Copy every entry. Do not alter a single word.

» Saved entries
★ ★ ★
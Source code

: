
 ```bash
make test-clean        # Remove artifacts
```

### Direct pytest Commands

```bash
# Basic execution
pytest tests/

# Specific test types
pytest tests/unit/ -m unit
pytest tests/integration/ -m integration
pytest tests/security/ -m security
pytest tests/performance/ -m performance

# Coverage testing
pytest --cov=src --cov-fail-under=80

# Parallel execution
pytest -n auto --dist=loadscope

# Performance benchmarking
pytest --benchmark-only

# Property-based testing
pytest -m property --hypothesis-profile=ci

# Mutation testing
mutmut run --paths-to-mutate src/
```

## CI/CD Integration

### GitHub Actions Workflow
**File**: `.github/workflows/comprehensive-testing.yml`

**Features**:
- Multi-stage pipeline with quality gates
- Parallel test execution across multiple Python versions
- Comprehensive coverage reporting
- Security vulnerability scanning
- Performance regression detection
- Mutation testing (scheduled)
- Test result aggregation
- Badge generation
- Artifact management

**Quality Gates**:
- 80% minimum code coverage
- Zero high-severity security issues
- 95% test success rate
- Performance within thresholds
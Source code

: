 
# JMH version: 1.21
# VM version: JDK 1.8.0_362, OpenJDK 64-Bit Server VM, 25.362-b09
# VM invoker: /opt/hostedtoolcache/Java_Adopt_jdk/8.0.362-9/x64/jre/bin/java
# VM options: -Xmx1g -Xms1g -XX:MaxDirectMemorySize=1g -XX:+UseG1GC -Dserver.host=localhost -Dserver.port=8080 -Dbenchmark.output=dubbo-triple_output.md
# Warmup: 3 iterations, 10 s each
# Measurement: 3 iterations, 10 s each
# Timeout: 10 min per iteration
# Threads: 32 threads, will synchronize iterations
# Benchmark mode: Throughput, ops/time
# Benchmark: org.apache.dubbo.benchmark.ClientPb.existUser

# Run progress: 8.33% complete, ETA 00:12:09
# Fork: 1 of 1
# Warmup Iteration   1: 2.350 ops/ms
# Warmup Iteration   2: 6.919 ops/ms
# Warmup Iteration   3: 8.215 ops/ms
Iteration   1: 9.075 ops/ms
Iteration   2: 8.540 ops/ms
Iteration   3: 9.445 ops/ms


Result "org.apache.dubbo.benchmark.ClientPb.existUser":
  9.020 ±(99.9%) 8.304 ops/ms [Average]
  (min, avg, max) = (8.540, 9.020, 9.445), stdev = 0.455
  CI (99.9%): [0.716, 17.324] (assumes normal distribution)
★ ★ ★
» Task result
Source code

:
 ```bash
make test-clean        # Remove artifacts
```

### Direct pytest Commands

```bash
# Basic execution
pytest tests/

# Specific test types
pytest tests/unit/ -m unit
pytest tests/integration/ -m integration
pytest tests/security/ -m security
pytest tests/performance/ -m performance

# Coverage testing
pytest --cov=src --cov-fail-under=80

# Parallel execution
pytest -n auto --dist=loadscope

# Performance benchmarking
pytest --benchmark-only

# Property-based testing
pytest -m property --hypothesis-profile=ci

# Mutation testing
mutmut run --paths-to-mutate src/
```

## CI/CD Integration

### GitHub Actions Workflow
**File**: `.github/workflows/comprehensive-testing.yml`

**Features**:
- Multi-stage pipeline with quality gates
- Parallel test execution across multiple Python versions
- Comprehensive coverage reporting
- Security vulnerability scanning
- Performance regression detection
- Mutation testing (scheduled)
- Test result aggregation
- Badge generation
- Artifact management

**Quality Gates**:
- 80% minimum code coverage
- Zero high-severity security issues
- 95% test success rate
- Performance within thresholds
Source code

: 
# JMH version: 1.21
# VM version: JDK 1.8.0_362, OpenJDK 64-Bit Server VM, 25.362-b09
# VM invoker: /opt/hostedtoolcache/Java_Adopt_jdk/8.0.362-9/x64/jre/bin/java
# VM options: -Xmx1g -Xms1g -XX:MaxDirectMemorySize=1g -XX:+UseG1GC -Dserver.host=localhost -Dserver.port=8080 -Dbenchmark.output=dubbo-triple_output.md
# Warmup: 3 iterations, 10 s each
# Measurement: 3 iterations, 10 s each
# Timeout: 10 min per iteration
# Threads: 32 threads, will synchronize iterations
# Benchmark mode: Throughput, ops/time
# Benchmark: org.apache.dubbo.benchmark.ClientPb.existUser

# Run progress: 8.33% complete, ETA 00:12:09
# Fork: 1 of 1
# Warmup Iteration   1: 2.350 ops/ms
# Warmup Iteration   2: 6.919 ops/ms
# Warmup Iteration   3: 8.215 ops/ms
Iteration   1: 9.075 ops/ms
Iteration   2: 8.540 ops/ms
Iteration   3: 9.445 ops/ms


Result "org.apache.dubbo.benchmark.ClientPb.existUser":
  9.020 ±(99.9%) 8.304 ops/ms [Average]
  (min, avg, max) = (8.540, 9.020, 9.445), stdev = 0.455
  CI (99.9%): [0.716, 17.324] (assumes normal distribution)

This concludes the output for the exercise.